Les décisions qui expliquent la physionomie des régions rurales sont prises au sein d’exploitations dont la dimension et l’organisation sont extrêmement variées. Cette diversité se reflète par les orientations différentes que l’on est conduit à choisir à l’intérieur d’un même milieu, selon la taille et la structure de la ferme.


Les exploitations agricoles

La multiplicité des formes de l’exploitation et de l’entreprise agricole tient à ce que les dimensions optimales y sont imposées de manière moins rigide que dans le domaine de la production industrielle : cela s’explique lorsqu’on se rappelle combien est faible, en matière agricole, le jeu des économies et des « déséconomies » d’échelle.

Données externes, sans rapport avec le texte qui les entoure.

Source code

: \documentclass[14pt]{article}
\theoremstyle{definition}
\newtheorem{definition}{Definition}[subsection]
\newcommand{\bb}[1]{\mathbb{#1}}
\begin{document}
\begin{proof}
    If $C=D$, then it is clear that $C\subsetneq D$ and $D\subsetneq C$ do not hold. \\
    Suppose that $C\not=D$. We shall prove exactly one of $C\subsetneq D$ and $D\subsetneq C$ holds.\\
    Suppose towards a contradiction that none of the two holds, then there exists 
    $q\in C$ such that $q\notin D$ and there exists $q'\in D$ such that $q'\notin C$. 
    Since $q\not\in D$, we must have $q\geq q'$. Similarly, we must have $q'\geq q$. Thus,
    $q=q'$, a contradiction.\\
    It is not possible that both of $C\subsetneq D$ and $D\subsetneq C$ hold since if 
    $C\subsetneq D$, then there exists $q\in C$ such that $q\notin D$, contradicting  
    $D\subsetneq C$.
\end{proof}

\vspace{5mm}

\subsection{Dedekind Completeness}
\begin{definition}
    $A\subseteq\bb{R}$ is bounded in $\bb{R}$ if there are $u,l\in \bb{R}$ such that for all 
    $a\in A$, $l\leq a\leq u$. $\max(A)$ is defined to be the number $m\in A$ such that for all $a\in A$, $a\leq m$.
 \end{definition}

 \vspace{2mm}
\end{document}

Quels sont les facteurs qui déterminent la taille la plus favorable des exploitations ? Exploitation et entreprise coïncident-elles toujours ? Ce sont des éléments techniques qui influent directement sur l’équilibre de l’exploitation, les conditions du marché sur celui de l’entreprise.

Lorsqu’on n’utilise pas la force animale, la productivité est pratiquement indépendante de la dimension des parcelles et de celle de l’ensemble de la ferme : on pelleverse aussi bien un lopin d’un are qu’une pièce de grande taille. Chaque travailleur est capable de s’occuper en moyenne d’un hectare : au-delà de cette dimension, il n’est plus d’économies d’échelle.

Lorsqu’on laboure et récolte avec des animaux, il faut que les parcelles soient assez longues pour qu’on ne perde pas trop de temps et de terre en retournant attelages et instruments au bout du sillon. L’exploitation elle-même ne devient rentable que si elle offre une superficie suffisante pour que l’emploi de l’attelage soit justifié : elle doit compter quelques hectares, cinq ou six sous nos climats. Jusqu’à quinze ou vingt hectares, le même train suffit à assurer toutes les tâches, si bien que les frais moyens diminuent. Au-delà, il faut acheter d’autres bêtes, embaucher quelqu’un pour les mener : on a dépassé la zone des coûts décroissants.

Avec la mécanisation, la situation est toute différente : il faut plusieurs centaines d’hectares pour amortir certains des matériels d’usage courant. Dans le domaine de l’élevage, on voit se dessiner depuis peu une évolution analogue. La grande exploitation bénéficie d’avantages techniques dont elle n’avait jamais joui dans le passé.